*** Input data ***

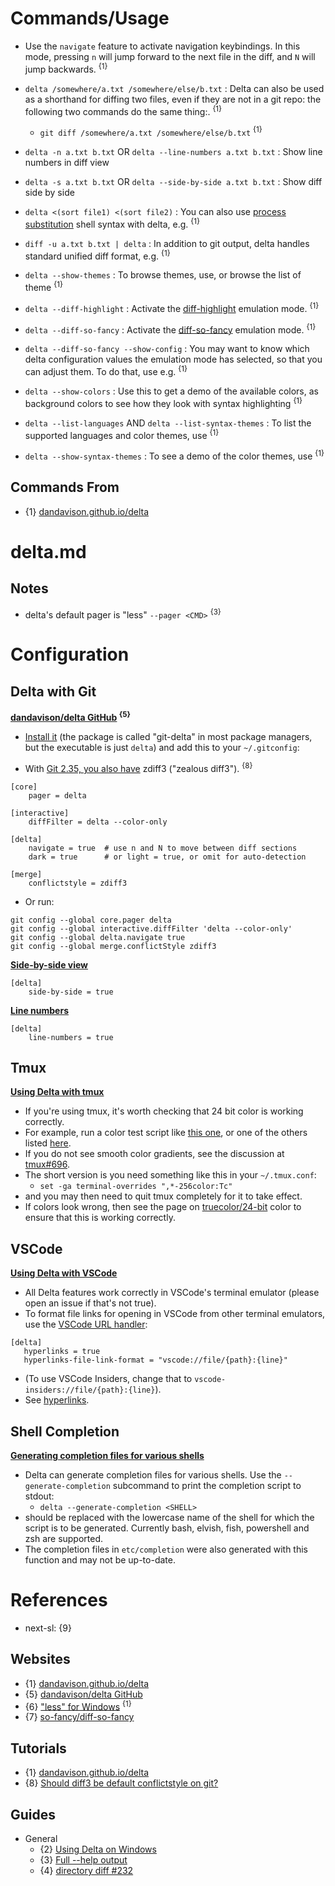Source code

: # Commands/Usage

* Use the `navigate` feature to activate navigation keybindings. In this mode, pressing `n` will jump forward to the next file in the diff, and `N` will jump backwards. <sup>{1}</sup>

* `delta /somewhere/a.txt /somewhere/else/b.txt` : Delta can also be used as a shorthand for diffing two files, even if they are not in a git repo: the following two commands do the same thing:. <sup>{1}</sup>
  * `git diff /somewhere/a.txt /somewhere/else/b.txt` <sup>{1}</sup>

* `delta -n a.txt b.txt` OR `delta --line-numbers a.txt b.txt` : Show line numbers in diff view

* `delta -s a.txt b.txt` OR `delta --side-by-side a.txt b.txt` : Show diff side by side

* `delta <(sort file1) <(sort file2)` : You can also use [process substitution](https://en.wikipedia.org/wiki/Process_substitution) shell syntax with delta, e.g. <sup>{1}</sup>

* `diff -u a.txt b.txt | delta` : In addition to git output, delta handles standard unified diff format, e.g. <sup>{1}</sup>

* `delta --show-themes` : To browse themes, use, or browse the list of theme <sup>{1}</sup>

* `delta --diff-highlight` : Activate the [diff-highlight](https://github.com/git/git/tree/master/contrib/diff-highlight) emulation mode. <sup>{1}</sup>

* `delta --diff-so-fancy` : Activate the [diff-so-fancy](https://github.com/so-fancy/diff-so-fancy) emulation mode. <sup>{1}</sup>

* `delta --diff-so-fancy --show-config` : You may want to know which delta configuration values the emulation mode has selected, so that you can adjust them. To do that, use e.g. <sup>{1}</sup>

* `delta --show-colors` : Use this to get a demo of the available colors, as background colors to see how they look with syntax highlighting <sup>{1}</sup>

* `delta --list-languages` AND `delta --list-syntax-themes` : To list the supported languages and color themes, use <sup>{1}</sup>

* `delta --show-syntax-themes` : To see a demo of the color themes, use <sup>{1}</sup>

## Commands From

* {1} [dandavison.github.io/delta](https://dandavison.github.io/delta/)

# delta.md

## Notes

* delta's default pager is "less" `--pager <CMD>` <sup>{3}</sup>

# Configuration

## Delta with Git

**[dandavison/delta GitHub](https://github.com/dandavison/delta) <sup>{5}</sup>**

* [Install it](https://dandavison.github.io/delta/installation.html) (the package is called "git-delta" in most package managers, but the executable is just `delta`) and add this to your `~/.gitconfig`:

* With [Git 2.35, you also have](https://stackoverflow.com/a/70387424/6309) zdiff3 ("zealous diff3"). <sup>{8}</sup>

```shell
[core]
    pager = delta

[interactive]
    diffFilter = delta --color-only

[delta]
    navigate = true  # use n and N to move between diff sections
    dark = true      # or light = true, or omit for auto-detection

[merge]
    conflictstyle = zdiff3
```

* Or run:

```shell
git config --global core.pager delta
git config --global interactive.diffFilter 'delta --color-only'
git config --global delta.navigate true
git config --global merge.conflictStyle zdiff3
```

**[Side-by-side view](https://dandavison.github.io/delta/side-by-side-view.html)**

```shell
[delta]
    side-by-side = true
```

**[Line numbers](https://dandavison.github.io/delta/line-numbers.html)**

```shell
[delta]
    line-numbers = true
```

## Tmux

**[Using Delta with tmux](https://dandavison.github.io/delta/tips-and-tricks/using-delta-with-tmux.html)**

* If you're using tmux, it's worth checking that 24 bit color is working correctly.
* For example, run a color test script like [this one](https://gist.githubusercontent.com/lifepillar/09a44b8cf0f9397465614e622979107f/raw/24-bit-color.sh), or one of the others listed [here](https://gist.github.com/XVilka/8346728).
* If you do not see smooth color gradients, see the discussion at [tmux#696](https://github.com/tmux/tmux/issues/696).
* The short version is you need something like this in your `~/.tmux.conf`:
  * `set -ga terminal-overrides ",*-256color:Tc"`
* and you may then need to quit tmux completely for it to take effect.
* If colors look wrong, then see the page on [truecolor/24-bit](https://dandavison.github.io/delta/tips-and-tricks/24-bit-color-truecolor.html) color to ensure that this is working correctly.

## VSCode

**[Using Delta with VSCode](https://dandavison.github.io/delta/tips-and-tricks/using-delta-with-vscode.html)**
  
* All Delta features work correctly in VSCode's terminal emulator (please open an issue if that's not true).
* To format file links for opening in VSCode from other terminal emulators, use the [VSCode URL handler](https://code.visualstudio.com/docs/editor/command-line#_opening-vs-code-with-urls):
  
```shell
[delta]
   hyperlinks = true
   hyperlinks-file-link-format = "vscode://file/{path}:{line}"
```
* (To use VSCode Insiders, change that to `vscode-insiders://file/{path}:{line}`).
* See [hyperlinks](https://dandavison.github.io/delta/hyperlinks.html).

## Shell Completion

**[Generating completion files for various shells](https://dandavison.github.io/delta/tips-and-tricks/shell-completion.html)**
  
* Delta can generate completion files for various shells. Use the `--generate-completion` subcommand to print the completion script to stdout:
  * `delta --generate-completion <SHELL>`
* should be replaced with the lowercase name of the shell for which the script is to be generated. Currently bash, elvish, fish, powershell and zsh are supported.
* The completion files in `etc/completion` were also generated with this function and may not be up-to-date.

# References

* next-sl: {9}

## Websites

* {1} [dandavison.github.io/delta](https://dandavison.github.io/delta/)
* {5} [dandavison/delta GitHub](https://github.com/dandavison/delta)
* {6} ["less" for Windows](https://github.com/jftuga/less-Windows) <sup>{1}</sup>
* {7} [so-fancy/diff-so-fancy](https://github.com/so-fancy/diff-so-fancy)

## Tutorials

* {1} [dandavison.github.io/delta](https://dandavison.github.io/delta/)
* {8} [Should diff3 be default conflictstyle on git?](https://stackoverflow.com/questions/27417656/should-diff3-be-default-conflictstyle-on-git)

## Guides

* General
  * {2} [Using Delta on Windows](https://dandavison.github.io/delta/tips-and-tricks/using-delta-on-windows.html)
  * {3} [Full --help output](https://dandavison.github.io/delta/full---help-output.html)
  * {4} [directory diff #232](https://github.com/dandavison/delta/issues/232)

*** End of Input data ***

== Problem details ==
All entries above should be printed exactly, though without their pictures.

== Response ==
Source code

: # Commands/Usage

* Use the `navigate` feature to activate navigation keybindings. In this mode, pressing `n` will jump forward to the next file in the diff, and `N` will jump backwards. <sup>{1}</sup>

* `delta /somewhere/a.txt /somewhere/else/b.txt` : Delta can also be used as a shorthand for diffing two files, even if they are not in a git repo: the following two commands do the same thing:. <sup>{1}</sup>
  * `git diff /somewhere/a.txt /somewhere/else/b.txt` <sup>{1}</sup>

* `delta -n a.txt b.txt` OR `delta --line-numbers a.txt b.txt` : Show line numbers in diff view

* `delta -s a.txt b.txt` OR `delta --side-by-side a.txt b.txt` : Show diff side by side

* `delta <(sort file1) <(sort file2)` : You can also use [process substitution](https://en.wikipedia.org/wiki/Process_substitution) shell syntax with delta, e.g. <sup>{1}</sup>

* `diff -u a.txt b.txt | delta` : In addition to git output, delta handles standard unified diff format, e.g. <sup>{1}</sup>

* `delta --show-themes` : To browse themes, use, or browse the list of theme <sup>{1}</sup>

* `delta --diff-highlight` : Activate the [diff-highlight](https://github.com/git/git/tree/master/contrib/diff-highlight) emulation mode. <sup>{1}</sup>

* `delta --diff-so-fancy` : Activate the [diff-so-fancy](https://github.com/so-fancy/diff-so-fancy) emulation mode. <sup>{1}</sup>

* `delta --diff-so-fancy --show-config` : You may want to know which delta configuration values the emulation mode has selected, so that you can adjust them. To do that, use e.g. <sup>{1}</sup>

* `delta --show-colors` : Use this to get a demo of the available colors, as background colors to see how they look with syntax highlighting <sup>{1}</sup>

* `delta --list-languages` AND `delta --list-syntax-themes` : To list the supported languages and color themes, use <sup>{1}</sup>

* `delta --show-syntax-themes` : To see a demo of the color themes, use <sup>{1}</sup>

## Commands From

* {1} [dandavison.github.io/delta](https://dandavison.github.io/delta/)

# delta.md

## Notes

* delta's default pager is "less" `--pager <CMD>` <sup>{3}</sup>

# Configuration

## Delta with Git

**[dandavison/delta GitHub](https://github.com/dandavison/delta) <sup>{5}</sup>**

* [Install it](https://dandavison.github.io/delta/installation.html) (the package is called "git-delta" in most package managers, but the executable is just `delta`) and add this to your `~/.gitconfig`:

* With [Git 2.35, you also have](https://stackoverflow.com/a/70387424/6309) zdiff3 ("zealous diff3"). <sup>{8}</sup>

```shell
[core]
    pager = delta

[interactive]
    diffFilter = delta --color-only

[delta]
    navigate = true  # use n and N to move between diff sections
    dark = true      # or light = true, or omit for auto-detection

[merge]
    conflictstyle = zdiff3
```

* Or run:

```shell
git config --global core.pager delta
git config --global interactive.diffFilter 'delta --color-only'
git config --global delta.navigate true
git config --global merge.conflictStyle zdiff3
```

**[Side-by-side view](https://dandavison.github.io/delta/side-by-side-view.html)**

```shell
[delta]
    side-by-side = true
```

**[Line numbers](https://dandavison.github.io/delta/line-numbers.html)**

```shell
[delta]
    line-numbers = true
```

## Tmux

**[Using Delta with tmux](https://dandavison.github.io/delta/tips-and-tricks/using-delta-with-tmux.html)**

* If you're using tmux, it's worth checking that 24 bit color is working correctly.
* For example, run a color test script like [this one](https://gist.githubusercontent.com/lifepillar/09a44b8cf0f9397465614e622979107f/raw/24-bit-color.sh), or one of the others listed [here](https://gist.github.com/XVilka/8346728).
* If you do not see smooth color gradients, see the discussion at [tmux#696](https://github.com/tmux/tmux/issues/696).
* The short version is you need something like this in your `~/.tmux.conf`:
  * `set -ga terminal-overrides ",*-256color:Tc"`
* and you may then need to quit tmux completely for it to take effect.
* If colors look wrong, then see the page on [truecolor/24-bit](https://dandavison.github.io/delta/tips-and-tricks/24-bit-color-truecolor.html) color to ensure that this is working correctly.

## VSCode

**[Using Delta with VSCode](https://dandavison.github.io/delta/tips-and-tricks/using-delta-with-vscode.html)**
  
* All Delta features work correctly in VSCode's terminal emulator (please open an issue if that's not true).
* To format file links for opening in VSCode from other terminal emulators, use the [VSCode URL handler](https://code.visualstudio.com/docs/editor/command-line#_opening-vs-code-with-urls):
  
```shell
[delta]
   hyperlinks = true
   hyperlinks-file-link-format = "vscode://file/{path}:{line}"
```
* (To use VSCode Insiders, change that to `vscode-insiders://file/{path}:{line}`).
* See [hyperlinks](https://dandavison.github.io/delta/hyperlinks.html).

## Shell Completion

**[Generating completion files for various shells](https://dandavison.github.io/delta/tips-and-tricks/shell-completion.html)**
  
* Delta can generate completion files for various shells. Use the `--generate-completion` subcommand to print the completion script to stdout:
  * `delta --generate-completion <SHELL>`
* should be replaced with the lowercase name of the shell for which the script is to be generated. Currently bash, elvish, fish, powershell and zsh are supported.
* The completion files in `etc/completion` were also generated with this function and may not be up-to-date.

# References

* next-sl: {9}

## Websites

* {1} [dandavison.github.io/delta](https://dandavison.github.io/delta/)
* {5} [dandavison/delta GitHub](https://github.com/dandavison/delta)
* {6} ["less" for Windows](https://github.com/jftuga/less-Windows) <sup>{1}</sup>
* {7} [so-fancy/diff-so-fancy](https://github.com/so-fancy/diff-so-fancy)

## Tutorials

* {1} [dandavison.github.io/delta](https://dandavison.github.io/delta/)
* {8} [Should diff3 be default conflictstyle on git?](https://stackoverflow.com/questions/27417656/should-diff3-be-default-conflictstyle-on-git)

## Guides

* General
  * {2} [Using Delta on Windows](https://dandavison.github.io/delta/tips-and-tricks/using-delta-on-windows.html)
  * {3} [Full --help output](https://dandavison.github.io/delta/full---help-output.html)
  * {4} [directory diff #232](https://github.com/dandavison/delta/issues/232)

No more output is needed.